My favourite example of this is an infamous criticism of Dark Souls 2.

See, back in Dark Souls, there’s this point about how some sections of the world connect to other parts of the world in a way that kind of makes sense. In Dark Souls 2, this is less of a clearly communicated thing. Oh, both Dark Souls and Dark Souls 2 make conventionally-disconnected, teleporting-based maps, it’s not like one does and the other doesn’t.

In Dark Souls 2 there’s a windmill that you climb, and at the top of the windmill there’s an elevator. This elevator takes you from the top of that windmill, up into what seems to be an underground cavern full of lava and with another big fortress inside it that you then have to fight your way through, to get up to another boss you fight in a lake of lava.

This is generally brought out as an example of bad design, where these two elements don’t connect in the same way as the first game did. Now there are a bunch of ways to address this, but the best response, in my opinion, is who cares.

Design is not a bar you fill.

Design is not a percentage that you attain, as you complete the level.

Design is a sequence of choices made within the existing constraints of the project to achieve an intended end. That intended end can change, the constraints can change, the whole project can change, but nonetheless, design is not about attainable end goals as it is about choices.

Evoking game like game is making bad design into a swear word.

It also means that you treat good design like an act of emulation. You’ll treat doing good design as a task of making something that’s like something else. It creates this sort of culture of nitpickery, this conception of design as traits, rather than design as choices.

I’ve covered this topic before – about two years ago, now.
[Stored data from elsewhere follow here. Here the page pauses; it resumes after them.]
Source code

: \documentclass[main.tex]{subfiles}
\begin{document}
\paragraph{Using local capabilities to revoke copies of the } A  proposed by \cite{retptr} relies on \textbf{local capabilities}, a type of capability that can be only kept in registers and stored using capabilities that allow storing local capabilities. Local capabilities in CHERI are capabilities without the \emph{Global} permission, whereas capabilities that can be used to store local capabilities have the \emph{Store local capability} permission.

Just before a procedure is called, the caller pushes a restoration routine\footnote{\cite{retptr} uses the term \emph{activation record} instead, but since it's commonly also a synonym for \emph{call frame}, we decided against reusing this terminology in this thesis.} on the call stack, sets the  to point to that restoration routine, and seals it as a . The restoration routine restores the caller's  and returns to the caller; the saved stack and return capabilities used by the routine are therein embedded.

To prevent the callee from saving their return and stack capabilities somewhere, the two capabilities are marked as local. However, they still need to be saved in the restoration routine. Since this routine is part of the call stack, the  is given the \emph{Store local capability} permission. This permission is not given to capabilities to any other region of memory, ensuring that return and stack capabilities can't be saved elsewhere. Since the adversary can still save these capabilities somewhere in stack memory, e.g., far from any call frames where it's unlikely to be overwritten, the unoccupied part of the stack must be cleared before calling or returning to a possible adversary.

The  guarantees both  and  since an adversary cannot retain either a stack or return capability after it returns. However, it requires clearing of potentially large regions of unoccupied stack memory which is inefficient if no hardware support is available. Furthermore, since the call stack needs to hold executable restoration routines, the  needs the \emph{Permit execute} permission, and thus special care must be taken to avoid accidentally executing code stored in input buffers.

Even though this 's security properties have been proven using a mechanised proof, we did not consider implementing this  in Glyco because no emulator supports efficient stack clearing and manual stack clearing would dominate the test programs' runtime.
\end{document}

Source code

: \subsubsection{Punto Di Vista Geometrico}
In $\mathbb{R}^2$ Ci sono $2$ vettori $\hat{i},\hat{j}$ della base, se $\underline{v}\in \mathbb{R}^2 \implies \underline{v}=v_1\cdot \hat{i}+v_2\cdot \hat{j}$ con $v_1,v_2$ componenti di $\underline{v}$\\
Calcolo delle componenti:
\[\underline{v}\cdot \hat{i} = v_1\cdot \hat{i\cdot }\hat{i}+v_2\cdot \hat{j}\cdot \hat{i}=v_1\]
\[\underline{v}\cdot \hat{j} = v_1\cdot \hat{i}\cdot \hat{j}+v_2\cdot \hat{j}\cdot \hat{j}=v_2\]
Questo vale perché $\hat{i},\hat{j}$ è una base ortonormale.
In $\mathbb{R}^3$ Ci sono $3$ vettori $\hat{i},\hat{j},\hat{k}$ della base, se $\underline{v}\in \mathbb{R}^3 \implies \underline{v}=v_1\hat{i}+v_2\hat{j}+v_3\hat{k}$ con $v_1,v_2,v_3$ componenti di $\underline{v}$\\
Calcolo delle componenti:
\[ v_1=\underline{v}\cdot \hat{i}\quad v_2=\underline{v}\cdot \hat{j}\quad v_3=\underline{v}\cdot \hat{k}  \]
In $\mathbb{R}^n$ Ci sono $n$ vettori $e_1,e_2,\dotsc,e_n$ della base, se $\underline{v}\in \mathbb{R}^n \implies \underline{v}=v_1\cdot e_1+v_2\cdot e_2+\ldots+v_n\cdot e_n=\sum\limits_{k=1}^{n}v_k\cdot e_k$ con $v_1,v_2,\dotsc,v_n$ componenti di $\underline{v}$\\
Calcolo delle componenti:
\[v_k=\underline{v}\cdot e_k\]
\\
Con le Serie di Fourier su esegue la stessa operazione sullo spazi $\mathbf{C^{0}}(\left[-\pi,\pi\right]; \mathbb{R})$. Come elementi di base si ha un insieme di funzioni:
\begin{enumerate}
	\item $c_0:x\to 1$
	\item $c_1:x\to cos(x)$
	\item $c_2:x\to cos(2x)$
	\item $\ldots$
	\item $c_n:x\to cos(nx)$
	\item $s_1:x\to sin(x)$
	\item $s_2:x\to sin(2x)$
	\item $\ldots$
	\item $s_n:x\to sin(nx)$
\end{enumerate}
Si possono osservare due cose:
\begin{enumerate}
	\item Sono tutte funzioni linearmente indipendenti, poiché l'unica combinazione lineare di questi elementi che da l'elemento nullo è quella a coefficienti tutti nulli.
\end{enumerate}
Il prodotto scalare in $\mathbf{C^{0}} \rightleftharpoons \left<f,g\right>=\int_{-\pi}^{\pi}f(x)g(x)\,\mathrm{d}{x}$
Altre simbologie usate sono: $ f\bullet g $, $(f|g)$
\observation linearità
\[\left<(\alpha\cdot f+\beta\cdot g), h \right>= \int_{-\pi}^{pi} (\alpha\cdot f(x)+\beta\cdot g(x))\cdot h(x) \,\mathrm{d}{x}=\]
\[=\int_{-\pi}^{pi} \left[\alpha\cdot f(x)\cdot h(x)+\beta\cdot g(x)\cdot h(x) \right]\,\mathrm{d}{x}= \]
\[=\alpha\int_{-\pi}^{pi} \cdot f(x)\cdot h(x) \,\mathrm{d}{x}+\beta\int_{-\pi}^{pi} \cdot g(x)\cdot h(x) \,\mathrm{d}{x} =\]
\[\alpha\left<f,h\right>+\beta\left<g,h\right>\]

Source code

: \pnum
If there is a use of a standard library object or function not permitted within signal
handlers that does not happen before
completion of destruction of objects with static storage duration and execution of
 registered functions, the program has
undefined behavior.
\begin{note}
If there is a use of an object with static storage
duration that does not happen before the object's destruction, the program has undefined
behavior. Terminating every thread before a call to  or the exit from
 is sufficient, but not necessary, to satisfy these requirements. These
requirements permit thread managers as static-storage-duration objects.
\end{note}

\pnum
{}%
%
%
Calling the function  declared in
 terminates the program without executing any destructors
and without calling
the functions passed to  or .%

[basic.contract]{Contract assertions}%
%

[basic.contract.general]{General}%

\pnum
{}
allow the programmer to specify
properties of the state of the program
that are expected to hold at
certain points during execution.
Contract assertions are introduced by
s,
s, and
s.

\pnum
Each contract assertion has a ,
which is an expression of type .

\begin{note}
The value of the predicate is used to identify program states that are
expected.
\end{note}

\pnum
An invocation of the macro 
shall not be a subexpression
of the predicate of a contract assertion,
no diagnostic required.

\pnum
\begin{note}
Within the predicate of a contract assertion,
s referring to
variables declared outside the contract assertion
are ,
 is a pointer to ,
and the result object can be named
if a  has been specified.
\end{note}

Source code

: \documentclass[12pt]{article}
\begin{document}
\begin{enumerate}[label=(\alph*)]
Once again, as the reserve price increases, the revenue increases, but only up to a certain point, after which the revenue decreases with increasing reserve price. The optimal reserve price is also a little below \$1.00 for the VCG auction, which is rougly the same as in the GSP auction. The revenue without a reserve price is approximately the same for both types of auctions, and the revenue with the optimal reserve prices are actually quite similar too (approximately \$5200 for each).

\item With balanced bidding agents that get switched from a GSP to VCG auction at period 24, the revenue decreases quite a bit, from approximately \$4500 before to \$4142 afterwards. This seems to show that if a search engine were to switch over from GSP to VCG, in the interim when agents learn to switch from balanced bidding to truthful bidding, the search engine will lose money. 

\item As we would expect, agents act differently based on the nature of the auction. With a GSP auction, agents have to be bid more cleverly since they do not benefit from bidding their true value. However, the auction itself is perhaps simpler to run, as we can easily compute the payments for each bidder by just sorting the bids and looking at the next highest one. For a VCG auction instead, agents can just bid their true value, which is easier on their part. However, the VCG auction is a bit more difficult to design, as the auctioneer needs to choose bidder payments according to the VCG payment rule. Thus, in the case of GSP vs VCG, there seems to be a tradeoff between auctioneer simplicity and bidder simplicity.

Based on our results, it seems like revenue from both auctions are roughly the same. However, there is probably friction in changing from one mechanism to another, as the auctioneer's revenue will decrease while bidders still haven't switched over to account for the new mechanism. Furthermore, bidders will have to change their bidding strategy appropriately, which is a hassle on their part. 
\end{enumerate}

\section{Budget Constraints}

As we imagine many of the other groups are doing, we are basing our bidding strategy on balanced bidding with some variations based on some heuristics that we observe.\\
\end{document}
Same example, too – Dark Souls 2 elevator, even!

But this one has progress bars, and more than that, this one comes up because I think that while the habit is a problem, it belies a bigger problem underneath itself. It is not that it is bad design to do X is a simplistic phrase. It’s that we bring up bad design when we’re trying to attack an entity, when we’re trying to prove something about it. Many, many times, what we’re trying to say is I don’t like this, and masking that want under the cloak of it being bad design.

It’s not an unuseful shorthand. For example, I still think most of the Assassins Creed games are ‘badly designed,’ because their mechanics do not hold together well in a satisfying way, or connect well to the way those games try to tell their story. Yet many times, especially in tabletop games, we will hear those words spoken to try and argue about the inherent quality of a thing – rather than its aims or its outcomes or its consequences.

We need to get better at being honest about what we like and why. And we need to learn to respect it when someone tells us what they like and why.